Exercise directions: For the listing below, give the number of lines that include "subsection" and add nothing to it.

Listed entries:
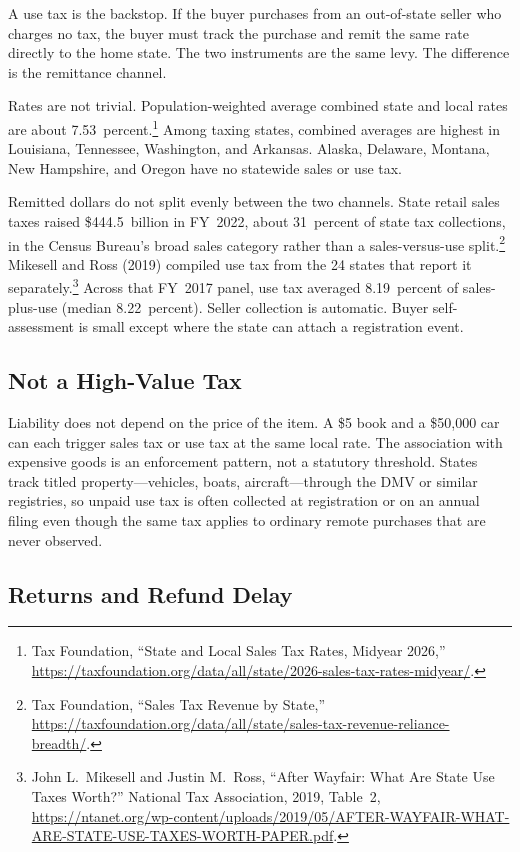 \documentclass[11pt]{article}
\begin{document}
A use tax is the backstop.  If the buyer purchases from an out-of-state seller
who charges no tax, the buyer must track the purchase and remit the same rate
directly to the home state.  The two instruments are the same levy.  The
difference is the remittance channel.

Rates are not trivial.  Population-weighted average combined state and local
rates are about 7.53~percent.\footnote{Tax Foundation, ``State and Local Sales
  Tax Rates, Midyear 2026,''
  \url{https://taxfoundation.org/data/all/state/2026-sales-tax-rates-midyear/}.}
Among taxing states, combined averages are highest in Louisiana, Tennessee,
Washington, and Arkansas.  Alaska, Delaware, Montana, New Hampshire, and
Oregon have no statewide sales or use tax.

Remitted dollars do not split evenly between the two channels.  State retail
sales taxes raised \$444.5~billion in FY~2022, about 31~percent of state tax
collections, in the Census Bureau's broad sales category rather than a
sales-versus-use split.\footnote{Tax Foundation, ``Sales Tax Revenue by
  State,''
  \url{https://taxfoundation.org/data/all/state/sales-tax-revenue-reliance-breadth/}.}
Mikesell and Ross (2019) compiled use tax from the 24 states that report it
separately.\footnote{John L.\ Mikesell and Justin M.\ Ross, ``After Wayfair:
  What Are State Use Taxes Worth?'' National Tax Association, 2019, Table~2,
  \url{https://ntanet.org/wp-content/uploads/2019/05/AFTER-WAYFAIR-WHAT-ARE-STATE-USE-TAXES-WORTH-PAPER.pdf}.}
Across that FY~2017 panel, use tax averaged 8.19~percent of sales-plus-use
(median 8.22~percent).  Seller collection is automatic.  Buyer self-assessment
is small except where the state can attach a registration event.

\subsection{Not a High-Value Tax}

Liability does not depend on the price of the item.  A \$5 book and a \$50,000
car can each trigger sales tax or use tax at the same local rate.  The
association with expensive goods is an enforcement pattern, not a statutory
threshold.  States track titled property---vehicles, boats, aircraft---through
the DMV or similar registries, so unpaid use tax is often collected at
registration or on an annual filing even though the same tax applies to
ordinary remote purchases that are never observed.

\subsection{Returns and Refund Delay}
\end{document}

Answer area: 2